# AUDI RS6 Comparison (0-60 in 4.3 Seconds)!!



## VDUBfanatic (Apr 17, 2000)

Hey Vortex,
In case you didn't know, the December 2002 issue of Automobile Magazine has a huge comparison on the RS6, E55, M5, S-Type R. The Audi whacks 60MPH in 4.3 seconds, the fastest of the group. All I have to say is, being able to crack off 4.3 second runs to 60 all day long is amazing. OH, and it hits like a train, pulling 1G when accelerating, compared to <.7Gs for the other cars.
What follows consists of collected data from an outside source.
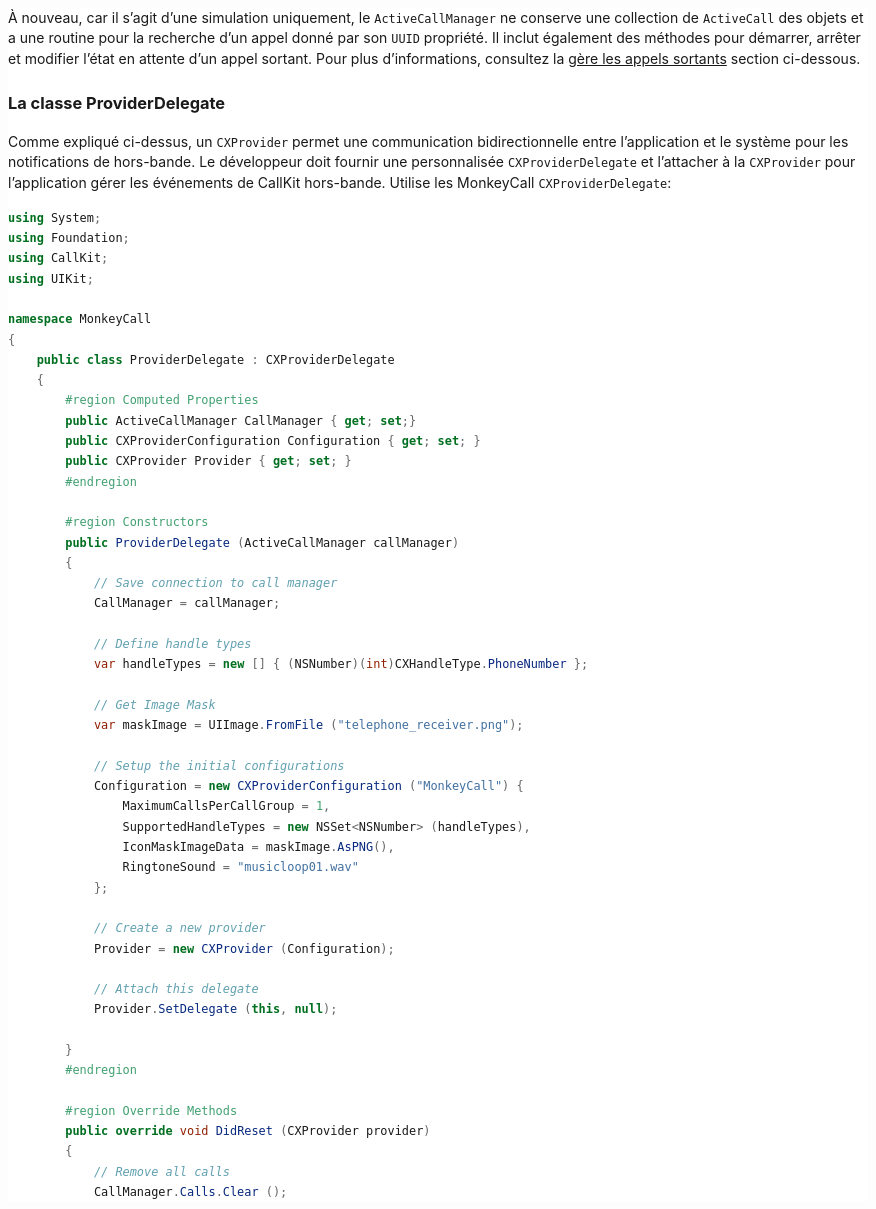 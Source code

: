 À nouveau, car il s’agit d’une simulation uniquement, le `ActiveCallManager` ne conserve une collection de `ActiveCall` des objets et a une routine pour la recherche d’un appel donné par son `UUID` propriété. Il inclut également des méthodes pour démarrer, arrêter et modifier l’état en attente d’un appel sortant. Pour plus d’informations, consultez la [gère les appels sortants](#Handling-Outgoing-Calls) section ci-dessous.

### <a name="the-providerdelegate-class"></a>La classe ProviderDelegate

Comme expliqué ci-dessus, un `CXProvider` permet une communication bidirectionnelle entre l’application et le système pour les notifications de hors-bande. Le développeur doit fournir une personnalisée `CXProviderDelegate` et l’attacher à la `CXProvider` pour l’application gérer les événements de CallKit hors-bande. Utilise les MonkeyCall `CXProviderDelegate`:

```csharp
using System;
using Foundation;
using CallKit;
using UIKit;

namespace MonkeyCall
{
    public class ProviderDelegate : CXProviderDelegate
    {
        #region Computed Properties
        public ActiveCallManager CallManager { get; set;}
        public CXProviderConfiguration Configuration { get; set; }
        public CXProvider Provider { get; set; }
        #endregion

        #region Constructors
        public ProviderDelegate (ActiveCallManager callManager)
        {
            // Save connection to call manager
            CallManager = callManager;

            // Define handle types
            var handleTypes = new [] { (NSNumber)(int)CXHandleType.PhoneNumber };

            // Get Image Mask
            var maskImage = UIImage.FromFile ("telephone_receiver.png");

            // Setup the initial configurations
            Configuration = new CXProviderConfiguration ("MonkeyCall") {
                MaximumCallsPerCallGroup = 1,
                SupportedHandleTypes = new NSSet<NSNumber> (handleTypes),
                IconMaskImageData = maskImage.AsPNG(),
                RingtoneSound = "musicloop01.wav"
            };

            // Create a new provider
            Provider = new CXProvider (Configuration);

            // Attach this delegate
            Provider.SetDelegate (this, null);

        }
        #endregion

        #region Override Methods
        public override void DidReset (CXProvider provider)
        {
            // Remove all calls
            CallManager.Calls.Clear ();
```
That is a push into the seat!! Not even the Viper can touch that number!!


----------



## GTiandrew (Nov 15, 2002)

*Re: AUDI RS6 Comparison (0-60 in 4.3 Seconds)!! (VDUBfanatic)*

actually I saw a little video where they were comparing E55 AMG, RS6 and the M5. E55 AMG pulled faster than RS6. Then again E55 AMG has 5L supercharged V8 that pushes 476hp.
However, RS6 smoked both sedans on handling and braking.


----------



## mk2driver (Feb 12, 2002)

*Re: AUDI RS6 Comparison (GTiandrew)*

yah but the rs6 lacks 26hp compared to E55, i would take the RS6 over that car anyday.... 
http://www.pistonheads.com/roadtests/index.asp?storyId=5603
 
When you fire-up the Audi RS6, its twin-turbo V8 engine produces the perfectly modulated burble of a modern day muscle car. Then something odd happens. A low whine fills the cabin, quickly and steadily ascending in pitch. It's the same noise you hear in a jet before the engines start, as the Auxiliary Power Unit spools up.


----------